Student Question
Describe the opening of Chapter 3 and Vladek's experiences in the war and POW camp in Maus. How does he return to Sosnowiec and what are the concluding insights about him and Art?
Quick answer:
Chapter 3 opens with Art, Vladek, and Mala having a meal, highlighting Vladek's strictness about food. Vladek's father tried to prevent him from joining the army by starving him. In the war, Vladek is captured and sent to a POW camp where Jews face harsh conditions. He dreams of escaping on Parshas Truma, which comes true, leading to his release and return to Sosnowiec by bribing Germans. The chapter underscores Vladek’s resilience and complex relationship with Art.
I will answer some of your questions and let you answer some as well. Art opens chapter three with a meal between Art, Vladek, and Mala. The reader learns that Vladek would always make Art eat everything on his plate but Anja, Art's mother, would secretly serve him something he liked.

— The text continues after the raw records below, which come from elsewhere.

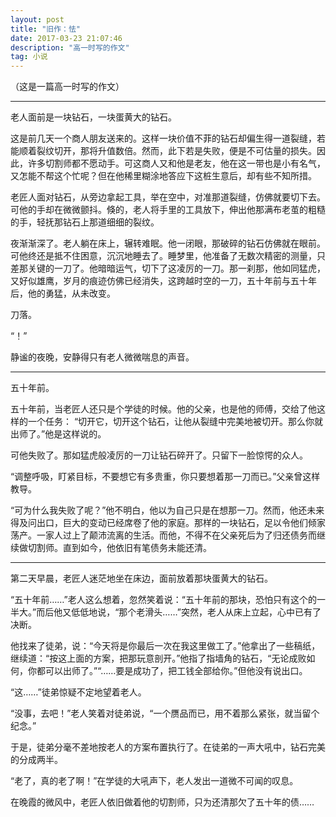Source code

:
 ```yaml
---
layout: post
title: "旧作：怯"
date: 2017-03-23 21:07:46
description: "高一时写的作文"
tag: 小说
---
```


（这是一篇高一时写的作文）

---

老人面前是一块钻石，一块蛋黄大的钻石。

这是前几天一个商人朋友送来的。这样一块价值不菲的钻石却偏生得一道裂缝，若能顺着裂纹切开，那将升值数倍。然而，此下若是失败，便是不可估量的损失。因此，许多切割师都不愿动手。可这商人又和他是老友，他在这一带也是小有名气，又怎能不帮这个忙呢？但在他稀里糊涂地答应下这桩生意后，却有些不知所措。

老匠人面对钻石，从旁边拿起工具，举在空中，对准那道裂缝，仿佛就要切下去。可他的手却在微微颤抖。倏的，老人将手里的工具放下，伸出他那满布老茧的粗糙的手，轻抚那钻石上那道细细的裂纹。

夜渐渐深了。老人躺在床上，辗转难眠。他一闭眼，那破碎的钻石仿佛就在眼前。可他终还是抵不住困意，沉沉地睡去了。睡梦里，他准备了无数次精密的测量，只差那关键的一刀了。他暗暗运气，切下了这凌厉的一刀。那一刹那，他如同猛虎，又好似雄鹰，岁月的痕迹仿佛已经消失，这跨越时空的一刀，五十年前与五十年后，他的勇猛，从未改变。

刀落。

“！”

静谧的夜晚，安静得只有老人微微喘息的声音。

---

五十年前。

五十年前，当老匠人还只是个学徒的时候。他的父亲，也是他的师傅，交给了他这样的一个任务：
“切开它，切开这个钻石，让他从裂缝中完美地被切开。那么你就出师了。”他是这样说的。

可他失败了。那如猛虎般凌厉的一刀让钻石碎开了。只留下一脸惊愕的众人。

“调整呼吸，盯紧目标，不要想它有多贵重，你只要想着那一刀而已。”父亲曾这样教导。

“可为什么我失败了呢？”他不明白，他以为自己只是在想那一刀。然而，他还未来得及问出口，巨大的变动已经席卷了他的家庭。那样的一块钻石，足以令他们倾家荡产。一家人过上了颠沛流离的生活。而他，不得不在父亲死后为了归还债务而继续做切割师。直到如今，他依旧有笔债务未能还清。

---

第二天早晨，老匠人迷茫地坐在床边，面前放着那块蛋黄大的钻石。

“五十年前……”老人这么想着，忽然笑着说：“五十年前的那块，恐怕只有这个的一半大。”而后他又低低地说，“那个老滑头……”突然，老人从床上立起，心中已有了决断。

他找来了徒弟，说：“今天将是你最后一次在我这里做工了。”他拿出了一些稿纸，继续道：“按这上面的方案，把那玩意剖开。”他指了指墙角的钻石，“无论成败如何，你都可以出师了。”“……要是成功了，把工钱全部给你。”但他没有说出口。

“这……”徒弟惊疑不定地望着老人。

“没事，去吧！”老人笑着对徒弟说，“一个赝品而已，用不着那么紧张，就当留个纪念。”

于是，徒弟分毫不差地按老人的方案布置执行了。在徒弟的一声大吼中，钻石完美的分成两半。

“老了，真的老了啊！”在学徒的大吼声下，老人发出一道微不可闻的叹息。

在晚霞的微风中，老匠人依旧做着他的切割师，只为还清那欠了五十年的债……
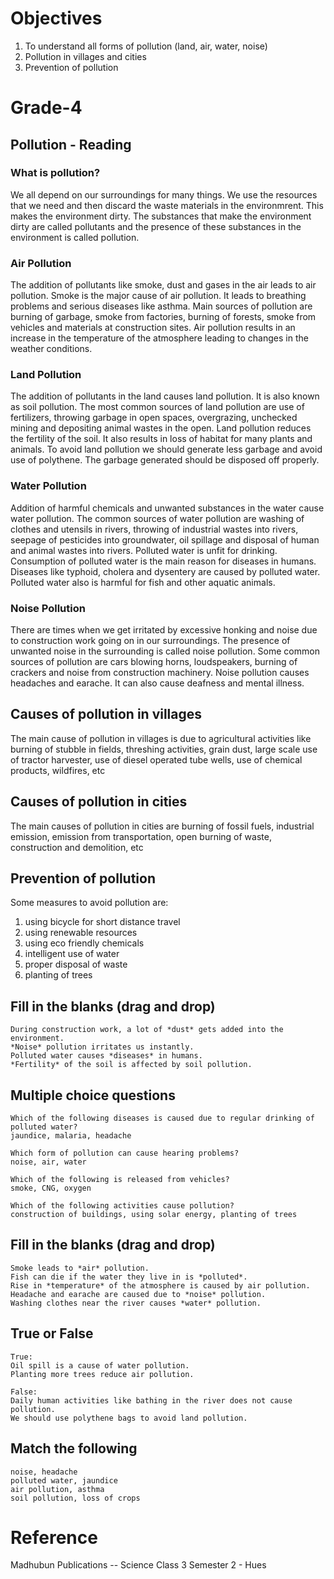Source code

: # Objectives 
1. To understand all forms of pollution (land, air, water, noise)
2. Pollution in villages and cities
3. Prevention of pollution

# Grade-4
## Pollution - Reading
### What is pollution?
We all depend on our surroundings for many things. We use the resources that we need and then discard the waste materials in the environmrent. This makes the environment dirty. The substances that make the environment dirty are called pollutants and the presence of these substances in the environment is called pollution.

### Air Pollution
The addition of pollutants like smoke, dust and gases in the air leads to air pollution. Smoke is the major cause of air pollution. It leads to breathing problems and serious diseases like asthma. Main sources of pollution are burning of garbage, smoke from factories, burning of forests, smoke from vehicles and materials at construction sites.
Air pollution results in an increase in the temperature of the atmosphere leading to changes in the weather conditions.

### Land Pollution
The addition of pollutants in the land causes land pollution. It is also known as soil pollution. The most common sources of land pollution are use of fertilizers, throwing garbage in open spaces, overgrazing, unchecked mining and depositing animal wastes in the open.
Land pollution reduces the fertility of the soil. It also results in loss of habitat for many plants and animals. To avoid land pollution we should generate less garbage and avoid use of polythene. The garbage generated should be disposed off properly.

### Water Pollution
Addition of harmful chemicals and unwanted substances in the water cause water pollution. The common sources of water pollution are washing of clothes and utensils in rivers, throwing of industrial wastes into rivers, seepage of pesticides into groundwater, oil spillage and disposal of human and animal wastes into rivers.
Polluted water is unfit for drinking. Consumption of polluted water is the main reason for diseases in humans. Diseases like typhoid, cholera and dysentery are caused by polluted water. Polluted water also is harmful for fish and other aquatic animals.

### Noise Pollution
There are times when we get irritated by excessive honking and noise due to construction work going on in our surroundings. The presence of unwanted noise in the surrounding is called noise pollution. Some common sources of pollution are cars blowing horns, loudspeakers, burning of crackers and noise from construction machinery.
Noise pollution causes headaches and earache. It can also cause deafness and mental illness. 

## Causes of pollution in villages
The main cause of pollution in villages is due to agricultural activities like burning of stubble in fields, threshing activities, grain dust, large scale use of tractor harvester, use of diesel operated tube wells, use of chemical products, wildfires, etc

## Causes of pollution in cities
The main causes of pollution in cities are burning of fossil fuels, industrial emission, emission from transportation, open burning of waste, construction and demolition, etc

## Prevention of pollution
Some measures to avoid pollution are: 
1. using bicycle for short distance travel
2. using renewable resources
3. using eco friendly chemicals
4. intelligent use of water
5. proper disposal of waste
6. planting of trees

## Fill in the blanks (drag and drop)
```
During construction work, a lot of *dust* gets added into the environment.
*Noise* pollution irritates us instantly.
Polluted water causes *diseases* in humans.
*Fertility* of the soil is affected by soil pollution.
```
## Multiple choice questions
```
Which of the following diseases is caused due to regular drinking of polluted water?
jaundice, malaria, headache

Which form of pollution can cause hearing problems?
noise, air, water

Which of the following is released from vehicles?
smoke, CNG, oxygen

Which of the following activities cause pollution?
construction of buildings, using solar energy, planting of trees
```
## Fill in the blanks (drag and drop)
```
Smoke leads to *air* pollution.
Fish can die if the water they live in is *polluted*.
Rise in *temperature* of the atmosphere is caused by air pollution.
Headache and earache are caused due to *noise* pollution.
Washing clothes near the river causes *water* pollution.
```
## True or False
```
True:
Oil spill is a cause of water pollution.
Planting more trees reduce air pollution.

False:
Daily human activities like bathing in the river does not cause pollution.
We should use polythene bags to avoid land pollution.
```
## Match the following
```
noise, headache
polluted water, jaundice
air pollution, asthma
soil pollution, loss of crops
```
# Reference
Madhubun Publications -- Science Class 3 Semester 2 - Hues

When Vladek is recruited to join the army as a young man, his father starves him (by only allowing him to eat salted herring and allowing him no water) and prevents him from sleeping and eating right before the exam so he can get out of serving in the army. During the war, Vladek is forced to shoot at Germans and kills one of them, and he is then taken prisoner and sent to a prisoner of war camp near Nuremberg, where Jews are separated from other prisoners. Vladek and the other Jews are given very little food in the camps and are forced to carry out hard labor. They suffer from frostbite and lice. Art dreams that his dead grandfather comes to him and says that he will escape from this place on the day of Parshas Truma. A Parsha is a section from the Torah, and Parshas Truma is read just one week during the year; during this time, Vladek is released from the camp in a systematic way and sent back to Poland. He is sent back to Lublin, not to his hometown, but the Germans are bribed to release the prisoners to Jewish homes—to people who could claim the Jews as relatives. Vladek was released to a friend of his uncle. Vladek tells a train man that he was in a German prisoner of war camp and, dressed in his soldier's uniform, he does not tell the train man that he is a Jew. The man allows Vladek to return to Sosnowiec and to hide in a compartment on the train. I will allow you to think about how this chapter concludes.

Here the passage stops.